## DATA:
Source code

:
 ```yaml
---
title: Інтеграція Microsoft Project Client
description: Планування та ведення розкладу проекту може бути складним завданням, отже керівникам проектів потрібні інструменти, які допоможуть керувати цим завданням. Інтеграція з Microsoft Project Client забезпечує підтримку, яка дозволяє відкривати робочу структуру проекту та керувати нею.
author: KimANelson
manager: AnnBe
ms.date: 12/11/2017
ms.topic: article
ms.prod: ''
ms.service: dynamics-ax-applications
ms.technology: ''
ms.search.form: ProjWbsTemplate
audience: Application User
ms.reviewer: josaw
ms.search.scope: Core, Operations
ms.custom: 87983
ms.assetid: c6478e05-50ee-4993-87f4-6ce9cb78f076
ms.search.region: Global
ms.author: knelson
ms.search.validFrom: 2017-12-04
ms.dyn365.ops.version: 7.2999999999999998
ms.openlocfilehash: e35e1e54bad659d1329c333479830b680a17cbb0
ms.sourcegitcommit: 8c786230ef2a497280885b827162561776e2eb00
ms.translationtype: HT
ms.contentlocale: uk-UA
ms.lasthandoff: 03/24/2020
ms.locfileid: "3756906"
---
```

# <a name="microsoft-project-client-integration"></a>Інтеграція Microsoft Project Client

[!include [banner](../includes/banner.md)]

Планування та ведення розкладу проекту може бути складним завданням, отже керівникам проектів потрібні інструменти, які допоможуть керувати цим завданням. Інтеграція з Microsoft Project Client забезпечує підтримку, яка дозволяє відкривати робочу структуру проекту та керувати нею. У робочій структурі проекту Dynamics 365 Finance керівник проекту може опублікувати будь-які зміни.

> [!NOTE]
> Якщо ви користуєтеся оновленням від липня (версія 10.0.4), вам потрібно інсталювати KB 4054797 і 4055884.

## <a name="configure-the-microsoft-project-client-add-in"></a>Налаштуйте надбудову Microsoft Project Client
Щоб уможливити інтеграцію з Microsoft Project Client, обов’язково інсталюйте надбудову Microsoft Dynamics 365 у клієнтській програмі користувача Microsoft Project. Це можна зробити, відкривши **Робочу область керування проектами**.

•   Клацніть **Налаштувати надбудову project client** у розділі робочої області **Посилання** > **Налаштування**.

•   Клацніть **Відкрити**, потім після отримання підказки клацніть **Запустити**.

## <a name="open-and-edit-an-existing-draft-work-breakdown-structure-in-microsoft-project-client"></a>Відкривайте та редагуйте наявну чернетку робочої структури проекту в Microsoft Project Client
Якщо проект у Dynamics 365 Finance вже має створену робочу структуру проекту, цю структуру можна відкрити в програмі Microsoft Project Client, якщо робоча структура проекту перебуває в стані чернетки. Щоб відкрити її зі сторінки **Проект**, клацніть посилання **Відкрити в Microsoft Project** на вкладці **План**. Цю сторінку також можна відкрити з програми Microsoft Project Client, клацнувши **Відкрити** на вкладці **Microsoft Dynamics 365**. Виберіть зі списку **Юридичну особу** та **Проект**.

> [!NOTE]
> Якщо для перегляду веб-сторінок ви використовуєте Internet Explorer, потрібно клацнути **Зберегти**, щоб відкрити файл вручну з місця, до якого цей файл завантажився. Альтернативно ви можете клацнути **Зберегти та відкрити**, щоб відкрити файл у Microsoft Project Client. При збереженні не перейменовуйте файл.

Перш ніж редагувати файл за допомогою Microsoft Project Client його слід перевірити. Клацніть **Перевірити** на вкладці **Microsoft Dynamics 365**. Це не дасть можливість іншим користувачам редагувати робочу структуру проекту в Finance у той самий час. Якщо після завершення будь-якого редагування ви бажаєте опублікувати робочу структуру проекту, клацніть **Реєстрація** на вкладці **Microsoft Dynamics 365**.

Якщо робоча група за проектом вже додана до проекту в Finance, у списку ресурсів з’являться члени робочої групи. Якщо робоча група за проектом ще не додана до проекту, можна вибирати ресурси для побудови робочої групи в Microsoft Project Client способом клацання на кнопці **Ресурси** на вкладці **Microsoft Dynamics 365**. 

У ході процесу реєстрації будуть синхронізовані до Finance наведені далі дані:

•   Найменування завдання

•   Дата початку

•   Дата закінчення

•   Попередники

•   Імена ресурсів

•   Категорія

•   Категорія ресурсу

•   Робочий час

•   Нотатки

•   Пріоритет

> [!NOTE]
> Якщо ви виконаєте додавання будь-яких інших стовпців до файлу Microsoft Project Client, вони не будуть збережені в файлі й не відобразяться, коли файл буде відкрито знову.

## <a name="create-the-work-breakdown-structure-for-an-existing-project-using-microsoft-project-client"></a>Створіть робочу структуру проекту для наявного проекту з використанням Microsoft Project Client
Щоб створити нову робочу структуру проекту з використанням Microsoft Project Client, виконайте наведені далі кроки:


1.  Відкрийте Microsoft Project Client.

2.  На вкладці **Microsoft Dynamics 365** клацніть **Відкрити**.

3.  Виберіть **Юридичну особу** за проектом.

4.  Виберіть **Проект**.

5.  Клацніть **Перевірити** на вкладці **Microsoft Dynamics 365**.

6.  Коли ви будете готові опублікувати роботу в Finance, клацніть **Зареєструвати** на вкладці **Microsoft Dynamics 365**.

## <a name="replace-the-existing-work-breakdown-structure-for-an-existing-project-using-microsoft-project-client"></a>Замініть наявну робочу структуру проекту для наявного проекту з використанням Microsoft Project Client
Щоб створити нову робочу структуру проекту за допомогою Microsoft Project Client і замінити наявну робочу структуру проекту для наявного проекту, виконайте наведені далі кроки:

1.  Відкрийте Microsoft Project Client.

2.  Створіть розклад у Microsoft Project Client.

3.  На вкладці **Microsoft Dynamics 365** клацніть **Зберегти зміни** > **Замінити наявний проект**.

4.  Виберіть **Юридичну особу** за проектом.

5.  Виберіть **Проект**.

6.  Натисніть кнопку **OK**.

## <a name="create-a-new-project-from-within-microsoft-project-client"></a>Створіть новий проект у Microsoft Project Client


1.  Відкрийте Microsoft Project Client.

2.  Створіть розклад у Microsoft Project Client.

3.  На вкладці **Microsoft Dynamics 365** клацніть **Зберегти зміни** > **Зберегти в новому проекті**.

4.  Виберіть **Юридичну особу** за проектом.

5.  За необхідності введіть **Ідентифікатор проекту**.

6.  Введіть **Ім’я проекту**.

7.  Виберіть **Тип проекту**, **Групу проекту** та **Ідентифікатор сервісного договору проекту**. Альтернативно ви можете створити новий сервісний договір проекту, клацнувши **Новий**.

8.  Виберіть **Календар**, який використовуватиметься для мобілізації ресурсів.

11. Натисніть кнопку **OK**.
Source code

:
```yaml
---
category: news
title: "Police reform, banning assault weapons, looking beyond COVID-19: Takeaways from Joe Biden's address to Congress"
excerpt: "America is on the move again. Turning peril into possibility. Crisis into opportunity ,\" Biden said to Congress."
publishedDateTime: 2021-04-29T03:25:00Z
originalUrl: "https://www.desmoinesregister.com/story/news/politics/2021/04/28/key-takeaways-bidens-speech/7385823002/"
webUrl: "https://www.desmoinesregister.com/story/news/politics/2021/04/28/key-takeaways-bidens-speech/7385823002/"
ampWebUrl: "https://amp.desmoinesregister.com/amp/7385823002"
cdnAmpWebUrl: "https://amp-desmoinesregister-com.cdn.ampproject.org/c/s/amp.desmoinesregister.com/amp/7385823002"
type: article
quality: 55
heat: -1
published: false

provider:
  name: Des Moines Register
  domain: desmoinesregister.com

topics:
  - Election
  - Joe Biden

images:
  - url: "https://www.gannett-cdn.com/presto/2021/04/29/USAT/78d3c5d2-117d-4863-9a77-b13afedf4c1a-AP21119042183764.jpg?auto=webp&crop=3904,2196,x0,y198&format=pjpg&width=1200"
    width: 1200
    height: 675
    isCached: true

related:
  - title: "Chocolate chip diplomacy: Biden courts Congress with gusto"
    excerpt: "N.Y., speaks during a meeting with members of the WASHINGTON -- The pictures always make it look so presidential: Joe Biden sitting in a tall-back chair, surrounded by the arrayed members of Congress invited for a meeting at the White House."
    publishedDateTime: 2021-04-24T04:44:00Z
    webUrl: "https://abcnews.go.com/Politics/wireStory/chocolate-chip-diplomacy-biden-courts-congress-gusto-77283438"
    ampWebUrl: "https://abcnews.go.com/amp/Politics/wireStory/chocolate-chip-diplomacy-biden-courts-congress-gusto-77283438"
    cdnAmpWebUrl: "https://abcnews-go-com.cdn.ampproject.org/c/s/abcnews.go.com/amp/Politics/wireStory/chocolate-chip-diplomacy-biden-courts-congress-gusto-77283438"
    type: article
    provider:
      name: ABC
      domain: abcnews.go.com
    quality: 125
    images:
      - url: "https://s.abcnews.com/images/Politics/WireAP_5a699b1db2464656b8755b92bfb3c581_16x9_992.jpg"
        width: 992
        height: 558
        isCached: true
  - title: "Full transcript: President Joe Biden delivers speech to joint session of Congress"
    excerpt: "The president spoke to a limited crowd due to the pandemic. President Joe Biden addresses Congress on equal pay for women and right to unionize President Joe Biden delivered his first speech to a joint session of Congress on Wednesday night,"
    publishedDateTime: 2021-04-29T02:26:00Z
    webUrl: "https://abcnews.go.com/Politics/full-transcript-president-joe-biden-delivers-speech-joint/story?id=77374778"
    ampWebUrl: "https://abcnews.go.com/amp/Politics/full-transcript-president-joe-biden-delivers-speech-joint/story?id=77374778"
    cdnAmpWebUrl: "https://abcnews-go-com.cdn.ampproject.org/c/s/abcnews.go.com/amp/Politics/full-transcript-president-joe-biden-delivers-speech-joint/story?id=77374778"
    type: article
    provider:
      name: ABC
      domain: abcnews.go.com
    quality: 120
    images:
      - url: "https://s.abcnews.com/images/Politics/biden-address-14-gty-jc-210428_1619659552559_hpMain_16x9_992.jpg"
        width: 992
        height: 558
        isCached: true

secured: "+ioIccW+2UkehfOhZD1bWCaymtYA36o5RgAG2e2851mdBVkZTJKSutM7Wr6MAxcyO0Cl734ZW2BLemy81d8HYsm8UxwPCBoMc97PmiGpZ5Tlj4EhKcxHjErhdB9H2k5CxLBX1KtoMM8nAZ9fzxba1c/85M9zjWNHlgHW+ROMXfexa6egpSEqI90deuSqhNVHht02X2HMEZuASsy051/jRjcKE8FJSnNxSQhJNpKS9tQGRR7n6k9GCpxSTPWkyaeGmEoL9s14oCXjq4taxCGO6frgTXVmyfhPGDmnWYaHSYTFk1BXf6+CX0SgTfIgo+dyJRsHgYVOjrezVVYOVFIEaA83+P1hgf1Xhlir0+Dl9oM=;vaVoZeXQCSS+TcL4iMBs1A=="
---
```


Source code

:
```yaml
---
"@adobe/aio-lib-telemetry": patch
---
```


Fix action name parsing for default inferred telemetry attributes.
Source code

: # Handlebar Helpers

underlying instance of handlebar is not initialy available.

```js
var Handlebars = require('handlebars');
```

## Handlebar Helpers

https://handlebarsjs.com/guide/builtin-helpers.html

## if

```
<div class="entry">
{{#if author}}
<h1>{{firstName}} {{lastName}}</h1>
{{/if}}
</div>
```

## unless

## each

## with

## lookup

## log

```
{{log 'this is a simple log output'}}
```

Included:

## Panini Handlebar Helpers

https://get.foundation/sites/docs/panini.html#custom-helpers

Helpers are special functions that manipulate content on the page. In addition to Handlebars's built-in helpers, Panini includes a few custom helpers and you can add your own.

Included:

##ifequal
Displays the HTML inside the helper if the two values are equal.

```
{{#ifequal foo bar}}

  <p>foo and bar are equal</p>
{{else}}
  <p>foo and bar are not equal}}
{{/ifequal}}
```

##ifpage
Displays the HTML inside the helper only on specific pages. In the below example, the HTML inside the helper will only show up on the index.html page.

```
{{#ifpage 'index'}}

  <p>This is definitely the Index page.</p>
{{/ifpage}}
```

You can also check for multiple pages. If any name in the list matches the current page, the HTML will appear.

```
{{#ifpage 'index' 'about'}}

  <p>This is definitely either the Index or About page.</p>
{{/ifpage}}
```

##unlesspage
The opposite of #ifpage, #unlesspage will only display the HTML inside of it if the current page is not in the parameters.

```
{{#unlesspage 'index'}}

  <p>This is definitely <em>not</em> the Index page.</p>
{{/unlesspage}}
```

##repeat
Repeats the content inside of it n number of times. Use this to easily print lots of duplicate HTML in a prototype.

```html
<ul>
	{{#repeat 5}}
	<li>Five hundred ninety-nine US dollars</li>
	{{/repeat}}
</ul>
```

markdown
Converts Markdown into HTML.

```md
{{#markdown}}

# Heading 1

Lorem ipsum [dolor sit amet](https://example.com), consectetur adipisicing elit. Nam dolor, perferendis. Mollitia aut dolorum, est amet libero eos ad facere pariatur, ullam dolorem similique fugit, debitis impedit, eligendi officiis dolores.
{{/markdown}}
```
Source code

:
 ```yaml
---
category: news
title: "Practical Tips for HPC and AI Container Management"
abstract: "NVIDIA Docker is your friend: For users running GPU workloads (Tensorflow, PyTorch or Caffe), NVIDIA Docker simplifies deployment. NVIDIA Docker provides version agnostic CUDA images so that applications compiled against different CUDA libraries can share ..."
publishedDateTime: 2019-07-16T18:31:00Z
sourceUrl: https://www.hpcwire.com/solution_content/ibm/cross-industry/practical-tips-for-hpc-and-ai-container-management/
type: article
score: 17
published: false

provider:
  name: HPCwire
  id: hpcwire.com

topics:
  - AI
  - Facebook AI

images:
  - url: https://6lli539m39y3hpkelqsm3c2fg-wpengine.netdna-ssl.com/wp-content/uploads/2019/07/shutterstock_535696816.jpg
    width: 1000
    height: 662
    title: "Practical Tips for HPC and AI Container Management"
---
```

## TO DO:
Work out the number of lines in the entries above that hold the word "desmoinesregister", giving the number without comment.

## THE COMPLETED TASK:
5